PROBLEM TO WORK ON - Don't include pictures. Quote the lines below from the first through the line that contains "- [ ] robots.txt".

Items from a data source -

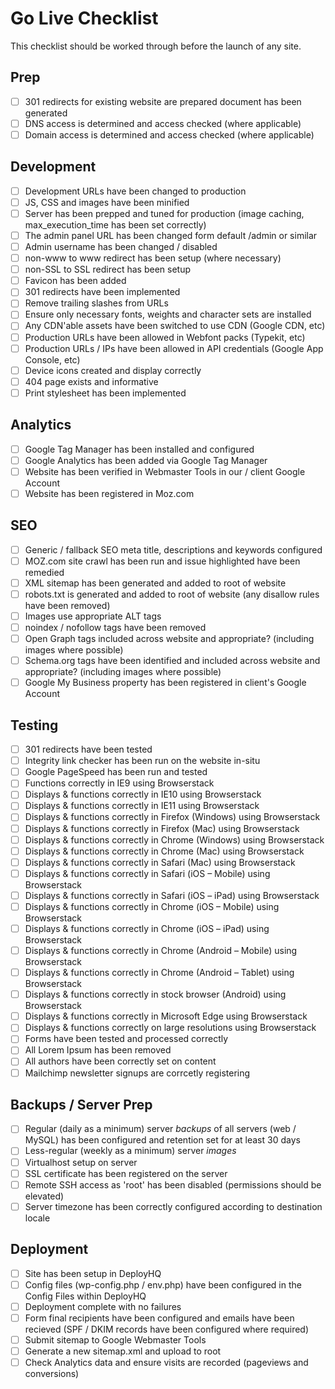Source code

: # Go Live Checklist

This checklist should be worked through before the launch of any site.

## Prep
- [ ] 301 redirects for existing website are prepared document has been generated
- [ ] DNS access is determined and access checked (where applicable)
- [ ] Domain access is determined and access checked (where applicable)

## Development
- [ ] Development URLs have been changed to production
- [ ] JS, CSS and images have been minified
- [ ] Server has been prepped and tuned for production (image caching, max_execution_time has been set correctly)
- [ ] The admin panel URL has been changed form default /admin or similar
- [ ] Admin username has been changed / disabled
- [ ] non-www to www redirect has been setup (where necessary)
- [ ] non-SSL to SSL redirect has been setup
- [ ] Favicon has been added
- [ ] 301 redirects have been implemented
- [ ] Remove trailing slashes from URLs
- [ ] Ensure only necessary fonts, weights and character sets are installed
- [ ] Any CDN'able assets have been switched to use CDN (Google CDN, etc)
- [ ] Production URLs have been allowed in Webfont packs (Typekit, etc)
- [ ] Production URLs / IPs have been allowed in API credentials (Google App Console, etc)
- [ ] Device icons created and display correctly
- [ ] 404 page exists and informative
- [ ] Print stylesheet has been implemented

## Analytics
- [ ] Google Tag Manager has been installed and configured
- [ ] Google Analytics has been added via Google Tag Manager
- [ ] Website has been verified in Webmaster Tools in our / client Google Account
- [ ] Website has been registered in Moz.com

## SEO
- [ ] Generic / fallback SEO meta title, descriptions and keywords configured
- [ ] MOZ.com site crawl has been run and issue highlighted have been remedied
- [ ] XML sitemap has been generated and added to root of website
- [ ] robots.txt is generated and added to root of website (any disallow rules have been removed)
- [ ] Images use appropriate ALT tags
- [ ] noindex / nofollow tags have been removed
- [ ] Open Graph tags included across website and appropriate? (including images where possible)
- [ ] Schema.org tags have been identified and included across website and appropriate? (including images where possible)
- [ ] Google My Business property has been registered in client's Google Account

## Testing
- [ ] 301 redirects have been tested
- [ ] Integrity link checker has been run on the website in-situ
- [ ] Google PageSpeed has been run and tested
- [ ] Functions correctly in IE9 using Browserstack
- [ ] Displays & functions correctly in IE10 using Browserstack
- [ ] Displays & functions correctly in IE11 using Browserstack
- [ ] Displays & functions correctly in Firefox (Windows) using Browserstack
- [ ] Displays & functions correctly in Firefox (Mac) using Browserstack
- [ ] Displays & functions correctly in Chrome (Windows) using Browserstack
- [ ] Displays & functions correctly in Chrome (Mac) using Browserstack
- [ ] Displays & functions correctly in Safari (Mac) using Browserstack
- [ ] Displays & functions correctly in Safari (iOS – Mobile) using Browserstack
- [ ] Displays & functions correctly in Safari (iOS – iPad) using Browserstack
- [ ] Displays & functions correctly in Chrome (iOS – Mobile) using Browserstack
- [ ] Displays & functions correctly in Chrome (iOS – iPad) using Browserstack
- [ ] Displays & functions correctly in Chrome (Android – Mobile) using Browserstack
- [ ] Displays & functions correctly in Chrome (Android – Tablet) using Browserstack
- [ ] Displays & functions correctly in stock browser (Android) using Browserstack
- [ ] Displays & functions correctly in Microsoft Edge using Browserstack
- [ ] Displays & functions correctly on large resolutions using Browserstack
- [ ] Forms have been tested and processed correctly
- [ ] All Lorem Ipsum has been removed
- [ ] All authors have been correctly set on content
- [ ] Mailchimp newsletter signups are corrcetly registering

## Backups / Server Prep
- [ ] Regular (daily as a minimum) server *backups* of all servers (web / MySQL) has been configured and retention set for at least 30 days
- [ ] Less-regular (weekly as a minimum) server *images*
- [ ] Virtualhost setup on server
- [ ] SSL certificate has been registered on the server
- [ ] Remote SSH access as 'root' has been disabled (permissions should be elevated)
- [ ] Server timezone has been correctly configured according to destination locale

## Deployment
- [ ] Site has been setup in DeployHQ
- [ ] Config files (wp-config.php / env.php) have been configured in the Config Files within DeployHQ
- [ ] Deployment complete with no failures
- [ ] Form final recipients have been configured and emails have been recieved (SPF / DKIM records have been configured where required)
- [ ] Submit sitemap to Google Webmaster Tools
- [ ] Generate a new sitemap.xml and upload to root
- [ ] Check Analytics data and ensure visits are recorded (pageviews and conversions)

SOLUTION FOR THIS EXERCISE -
Source code

: # Go Live Checklist

This checklist should be worked through before the launch of any site.

## Prep
- [ ] 301 redirects for existing website are prepared document has been generated
- [ ] DNS access is determined and access checked (where applicable)
- [ ] Domain access is determined and access checked (where applicable)

## Development
- [ ] Development URLs have been changed to production
- [ ] JS, CSS and images have been minified
- [ ] Server has been prepped and tuned for production (image caching, max_execution_time has been set correctly)
- [ ] The admin panel URL has been changed form default /admin or similar
- [ ] Admin username has been changed / disabled
- [ ] non-www to www redirect has been setup (where necessary)
- [ ] non-SSL to SSL redirect has been setup
- [ ] Favicon has been added
- [ ] 301 redirects have been implemented
- [ ] Remove trailing slashes from URLs
- [ ] Ensure only necessary fonts, weights and character sets are installed
- [ ] Any CDN'able assets have been switched to use CDN (Google CDN, etc)
- [ ] Production URLs have been allowed in Webfont packs (Typekit, etc)
- [ ] Production URLs / IPs have been allowed in API credentials (Google App Console, etc)
- [ ] Device icons created and display correctly
- [ ] 404 page exists and informative
- [ ] Print stylesheet has been implemented

## Analytics
- [ ] Google Tag Manager has been installed and configured
- [ ] Google Analytics has been added via Google Tag Manager
- [ ] Website has been verified in Webmaster Tools in our / client Google Account
- [ ] Website has been registered in Moz.com

## SEO
- [ ] Generic / fallback SEO meta title, descriptions and keywords configured
- [ ] MOZ.com site crawl has been run and issue highlighted have been remedied
- [ ] XML sitemap has been generated and added to root of website
- [ ] robots.txt is generated and added to root of website (any disallow rules have been removed)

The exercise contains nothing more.